1.2 The customer or an end-user of the products and services may have rights under the Australian Consumer Law which are not affected by these Terms of Trade. The provisions of these Terms of Trade are to be read subject to those rights and subject to any other statutory provisions which by law cannot be excluded and which are contrary to the provisions hereof.
The Supplier, where appropriate, includes the employees, agents, subcontractors, successors and assignees of and any entity claiming through or under the Supplier. The Customer means the legal entity that has completed an Application for Commercial Credit Account and is purchasing or agreeing to purchase goods and/or services of the Supplier and includes the employees, agents, sub-contractors and successors of and any entity claiming through or under the Customer.
3. Prices, Credits, Quotations, Cancellations and Taxes
3.1 All prices for goods and/or services are in accordance with the Suppliers’ published price list from time to time and are subject to change without notice unless the price is expressly stated to be fixed in a quotation (and then only if the quotation is accepted in accordance with its terms). The Supplier may set a minimum total order invoice value for any one order.
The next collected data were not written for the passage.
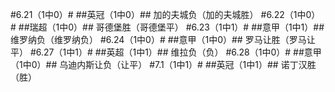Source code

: ﻿#6.21（1中0）#
##英冠（1中0）##
加的夫城负（加的夫城胜）
#6.22（1中0）#
##瑞超（1中0）##
哥德堡胜（哥德堡平）
#6.23（1中1）#
##意甲（1中1）##
维罗纳负（维罗纳负）
#6.24（1中0）#
##意甲（1中0）##
罗马让胜（罗马让平）
#6.27（1中1）#
##英超（1中1）##
维拉负（负）
#6.28（1中0）#
##意甲（1中0）##
乌迪内斯让负（让平）
#7.1（1中1）#
##英冠（1中1）##
诺丁汉胜（胜）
3.2 All quotations of the Supplier are valid only if in writing and then for thirty (30) days from the date of issue unless a shorter or longer period is stated in the quotation. No order, whether resulting from a quotation or otherwise, will result in a binding contract until the order is accepted in writing by the Supplier or by delivery of the goods and/or the provision of services by the Supplier to the Customer pursuant to an order. Each accepted quotation and delivery pursuant to an order creates a separate contract.
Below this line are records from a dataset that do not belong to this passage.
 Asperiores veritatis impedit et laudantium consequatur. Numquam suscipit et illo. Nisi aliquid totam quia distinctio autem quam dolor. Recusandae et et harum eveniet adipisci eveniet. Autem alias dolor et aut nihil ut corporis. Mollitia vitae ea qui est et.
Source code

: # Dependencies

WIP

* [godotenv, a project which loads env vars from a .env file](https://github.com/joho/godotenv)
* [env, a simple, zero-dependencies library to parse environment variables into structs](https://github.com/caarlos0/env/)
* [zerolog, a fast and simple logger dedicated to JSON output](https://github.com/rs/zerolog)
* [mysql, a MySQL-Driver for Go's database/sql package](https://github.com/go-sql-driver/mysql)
3.3 All prices are exclusive of goods and services tax (“GST”). GST and any other taxes and statutory charges levied in relation to the goods sold and/or services provided shall be added to the price.
3.4 The Supplier may in its absolute discretion require payment of a deposit, pre-payment and/or the provision of a Bank Guarantee or Bond (on terms satisfactory to the Supplier) particularly as regards orders that are out of the ordinary course of business either because of the type of goods ordered or services requested; the time of delivery; and/or any special requirements of the Customer. Despite an accepted Commercial Credit Account Application it is in the Supplier’s absolute discretion whether or not to supply goods and/or services on credit to the Customer. If credit is extended by the Supplier to the Customer then unless otherwise agreed in writing, payment is due by the end of the calendar month following the calendar month in respect of which the invoice was raised to the Customer. This is subject to Clause 20 hereof – “Other Payment Options and Conditions”. The Supplier may, by notice in writing at any time, withdraw or vary the terms on which credit is offered or given.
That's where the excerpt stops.